YOUR INSTRUCTIONS:
Locate the line that contains "text or code." in the entries below, then repeat it and every following line through the line that contains "create an account.", exactly, and no others.

[Stored data]
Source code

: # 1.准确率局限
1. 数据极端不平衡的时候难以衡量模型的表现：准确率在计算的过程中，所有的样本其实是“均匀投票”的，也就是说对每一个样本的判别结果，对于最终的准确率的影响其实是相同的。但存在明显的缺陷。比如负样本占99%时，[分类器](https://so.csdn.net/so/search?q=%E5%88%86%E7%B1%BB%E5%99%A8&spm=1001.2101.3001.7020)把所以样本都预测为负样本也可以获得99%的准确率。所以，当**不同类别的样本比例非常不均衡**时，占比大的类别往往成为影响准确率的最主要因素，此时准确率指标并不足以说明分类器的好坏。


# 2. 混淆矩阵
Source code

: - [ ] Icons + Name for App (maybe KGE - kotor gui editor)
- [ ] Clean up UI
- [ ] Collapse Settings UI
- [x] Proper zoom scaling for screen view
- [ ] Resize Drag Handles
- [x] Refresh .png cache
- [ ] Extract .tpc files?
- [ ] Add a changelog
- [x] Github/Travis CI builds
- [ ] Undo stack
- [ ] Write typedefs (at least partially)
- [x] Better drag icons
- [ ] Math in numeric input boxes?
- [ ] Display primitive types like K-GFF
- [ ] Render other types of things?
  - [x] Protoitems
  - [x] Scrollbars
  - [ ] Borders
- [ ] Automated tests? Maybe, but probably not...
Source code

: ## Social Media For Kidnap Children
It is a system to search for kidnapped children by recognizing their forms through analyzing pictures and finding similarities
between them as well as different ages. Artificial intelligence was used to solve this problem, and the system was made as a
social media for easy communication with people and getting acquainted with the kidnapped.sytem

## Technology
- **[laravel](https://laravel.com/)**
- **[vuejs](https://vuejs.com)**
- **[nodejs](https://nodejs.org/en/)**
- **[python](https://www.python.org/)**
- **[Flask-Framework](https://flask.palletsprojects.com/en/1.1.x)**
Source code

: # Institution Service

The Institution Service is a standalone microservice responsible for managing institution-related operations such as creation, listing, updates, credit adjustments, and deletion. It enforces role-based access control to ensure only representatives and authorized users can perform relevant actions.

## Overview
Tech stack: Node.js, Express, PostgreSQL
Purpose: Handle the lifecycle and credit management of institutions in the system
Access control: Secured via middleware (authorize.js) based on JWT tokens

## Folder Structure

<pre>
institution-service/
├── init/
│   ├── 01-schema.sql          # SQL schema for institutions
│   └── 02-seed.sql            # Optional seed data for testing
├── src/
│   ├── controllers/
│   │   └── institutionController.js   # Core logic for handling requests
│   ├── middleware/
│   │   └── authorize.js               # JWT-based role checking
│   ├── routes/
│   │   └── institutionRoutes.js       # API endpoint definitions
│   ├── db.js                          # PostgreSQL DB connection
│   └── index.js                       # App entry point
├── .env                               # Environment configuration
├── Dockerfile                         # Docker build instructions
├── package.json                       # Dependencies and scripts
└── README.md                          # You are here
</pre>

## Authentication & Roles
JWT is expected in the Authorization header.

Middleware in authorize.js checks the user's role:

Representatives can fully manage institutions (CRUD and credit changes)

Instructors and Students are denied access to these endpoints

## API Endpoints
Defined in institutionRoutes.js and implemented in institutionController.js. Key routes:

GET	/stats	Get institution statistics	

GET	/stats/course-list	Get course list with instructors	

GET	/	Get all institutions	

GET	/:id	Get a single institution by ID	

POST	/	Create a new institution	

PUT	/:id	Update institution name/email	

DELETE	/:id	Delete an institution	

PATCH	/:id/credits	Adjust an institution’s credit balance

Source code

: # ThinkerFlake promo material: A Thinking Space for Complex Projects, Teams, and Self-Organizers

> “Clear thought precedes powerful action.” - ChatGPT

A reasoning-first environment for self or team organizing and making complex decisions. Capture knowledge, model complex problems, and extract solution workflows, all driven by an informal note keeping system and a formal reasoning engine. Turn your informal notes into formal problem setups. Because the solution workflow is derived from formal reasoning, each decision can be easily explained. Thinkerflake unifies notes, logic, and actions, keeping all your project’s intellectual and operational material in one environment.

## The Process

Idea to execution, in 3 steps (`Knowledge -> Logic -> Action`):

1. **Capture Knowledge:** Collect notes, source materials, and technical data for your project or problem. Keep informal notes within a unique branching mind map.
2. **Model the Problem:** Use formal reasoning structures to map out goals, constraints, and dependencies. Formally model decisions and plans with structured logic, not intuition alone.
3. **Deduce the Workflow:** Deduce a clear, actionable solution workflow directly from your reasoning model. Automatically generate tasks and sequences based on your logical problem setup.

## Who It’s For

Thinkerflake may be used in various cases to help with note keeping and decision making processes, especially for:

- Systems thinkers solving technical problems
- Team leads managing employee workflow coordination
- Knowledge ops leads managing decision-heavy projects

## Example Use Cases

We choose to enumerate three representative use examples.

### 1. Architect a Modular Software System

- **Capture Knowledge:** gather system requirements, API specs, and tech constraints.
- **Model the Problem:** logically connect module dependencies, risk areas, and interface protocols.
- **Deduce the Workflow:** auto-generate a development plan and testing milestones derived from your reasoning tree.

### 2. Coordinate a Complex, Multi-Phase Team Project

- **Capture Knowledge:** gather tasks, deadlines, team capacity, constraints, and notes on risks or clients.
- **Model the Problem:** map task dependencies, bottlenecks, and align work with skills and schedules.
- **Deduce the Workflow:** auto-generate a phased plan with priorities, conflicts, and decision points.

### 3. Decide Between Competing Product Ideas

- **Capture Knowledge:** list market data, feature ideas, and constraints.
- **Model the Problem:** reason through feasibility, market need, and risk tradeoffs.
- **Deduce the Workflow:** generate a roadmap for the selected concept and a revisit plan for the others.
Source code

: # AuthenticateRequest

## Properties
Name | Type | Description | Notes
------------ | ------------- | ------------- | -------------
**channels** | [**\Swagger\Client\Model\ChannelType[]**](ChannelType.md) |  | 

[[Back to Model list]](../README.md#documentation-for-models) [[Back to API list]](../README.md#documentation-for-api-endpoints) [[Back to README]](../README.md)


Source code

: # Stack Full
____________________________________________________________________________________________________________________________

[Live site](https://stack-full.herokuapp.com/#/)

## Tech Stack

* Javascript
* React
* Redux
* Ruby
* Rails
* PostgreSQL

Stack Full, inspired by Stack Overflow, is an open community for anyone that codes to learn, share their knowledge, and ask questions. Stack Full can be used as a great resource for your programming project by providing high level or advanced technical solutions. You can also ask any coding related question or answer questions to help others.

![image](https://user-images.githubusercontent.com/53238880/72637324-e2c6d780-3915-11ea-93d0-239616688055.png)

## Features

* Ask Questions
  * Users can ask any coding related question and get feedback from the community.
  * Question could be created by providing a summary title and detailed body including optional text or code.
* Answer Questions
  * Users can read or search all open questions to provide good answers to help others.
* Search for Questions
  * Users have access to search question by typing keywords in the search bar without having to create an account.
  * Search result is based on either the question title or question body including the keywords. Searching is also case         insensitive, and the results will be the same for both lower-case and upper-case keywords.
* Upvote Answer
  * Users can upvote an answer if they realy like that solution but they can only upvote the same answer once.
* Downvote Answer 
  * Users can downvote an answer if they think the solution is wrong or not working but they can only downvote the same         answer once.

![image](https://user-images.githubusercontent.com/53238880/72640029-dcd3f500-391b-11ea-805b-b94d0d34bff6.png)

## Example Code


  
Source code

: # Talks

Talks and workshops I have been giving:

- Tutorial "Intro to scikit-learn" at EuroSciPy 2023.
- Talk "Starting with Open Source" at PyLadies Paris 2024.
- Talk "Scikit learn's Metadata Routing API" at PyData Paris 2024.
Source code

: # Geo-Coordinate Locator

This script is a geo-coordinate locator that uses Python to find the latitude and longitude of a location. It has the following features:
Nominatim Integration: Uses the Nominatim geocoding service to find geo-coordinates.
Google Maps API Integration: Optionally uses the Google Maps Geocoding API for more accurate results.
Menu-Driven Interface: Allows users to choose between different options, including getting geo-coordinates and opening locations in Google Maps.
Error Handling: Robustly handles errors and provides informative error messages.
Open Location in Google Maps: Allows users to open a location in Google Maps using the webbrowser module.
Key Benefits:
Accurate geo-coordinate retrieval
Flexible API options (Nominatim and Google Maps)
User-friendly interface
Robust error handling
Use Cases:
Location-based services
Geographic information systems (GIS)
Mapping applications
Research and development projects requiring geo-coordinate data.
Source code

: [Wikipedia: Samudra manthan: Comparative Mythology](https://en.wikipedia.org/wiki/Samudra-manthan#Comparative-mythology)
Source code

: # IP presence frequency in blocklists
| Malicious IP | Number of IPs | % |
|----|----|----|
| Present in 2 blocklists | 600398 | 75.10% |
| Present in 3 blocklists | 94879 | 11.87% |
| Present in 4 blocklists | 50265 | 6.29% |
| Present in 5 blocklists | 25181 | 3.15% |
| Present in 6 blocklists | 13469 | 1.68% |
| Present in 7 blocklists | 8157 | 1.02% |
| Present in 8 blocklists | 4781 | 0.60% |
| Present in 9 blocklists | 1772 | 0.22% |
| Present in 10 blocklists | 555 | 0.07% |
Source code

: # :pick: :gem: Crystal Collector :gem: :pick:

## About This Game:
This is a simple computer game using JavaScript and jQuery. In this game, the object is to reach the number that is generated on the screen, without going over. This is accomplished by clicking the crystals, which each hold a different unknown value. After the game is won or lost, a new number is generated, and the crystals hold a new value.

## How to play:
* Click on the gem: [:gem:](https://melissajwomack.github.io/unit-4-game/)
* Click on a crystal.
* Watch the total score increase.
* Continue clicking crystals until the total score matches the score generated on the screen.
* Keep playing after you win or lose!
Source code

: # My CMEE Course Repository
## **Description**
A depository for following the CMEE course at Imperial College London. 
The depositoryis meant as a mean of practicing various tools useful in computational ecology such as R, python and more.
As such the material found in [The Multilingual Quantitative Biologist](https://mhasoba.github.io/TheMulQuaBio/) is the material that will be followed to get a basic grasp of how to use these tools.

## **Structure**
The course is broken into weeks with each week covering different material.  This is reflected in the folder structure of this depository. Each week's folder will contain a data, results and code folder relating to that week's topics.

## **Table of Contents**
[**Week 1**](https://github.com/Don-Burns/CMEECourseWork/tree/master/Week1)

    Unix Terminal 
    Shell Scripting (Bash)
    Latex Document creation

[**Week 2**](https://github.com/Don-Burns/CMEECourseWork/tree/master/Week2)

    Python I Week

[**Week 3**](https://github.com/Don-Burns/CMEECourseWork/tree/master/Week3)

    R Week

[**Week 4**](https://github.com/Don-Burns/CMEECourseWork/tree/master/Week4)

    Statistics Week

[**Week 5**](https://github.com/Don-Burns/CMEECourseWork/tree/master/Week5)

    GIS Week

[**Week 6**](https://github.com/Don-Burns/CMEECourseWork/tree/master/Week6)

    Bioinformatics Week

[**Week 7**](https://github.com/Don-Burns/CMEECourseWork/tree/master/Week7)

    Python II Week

WRITTEN ANSWER:
  * Question could be created by providing a summary title and detailed body including optional text or code.
* Answer Questions
  * Users can read or search all open questions to provide good answers to help others.
* Search for Questions
  * Users have access to search question by typing keywords in the search bar without having to create an account.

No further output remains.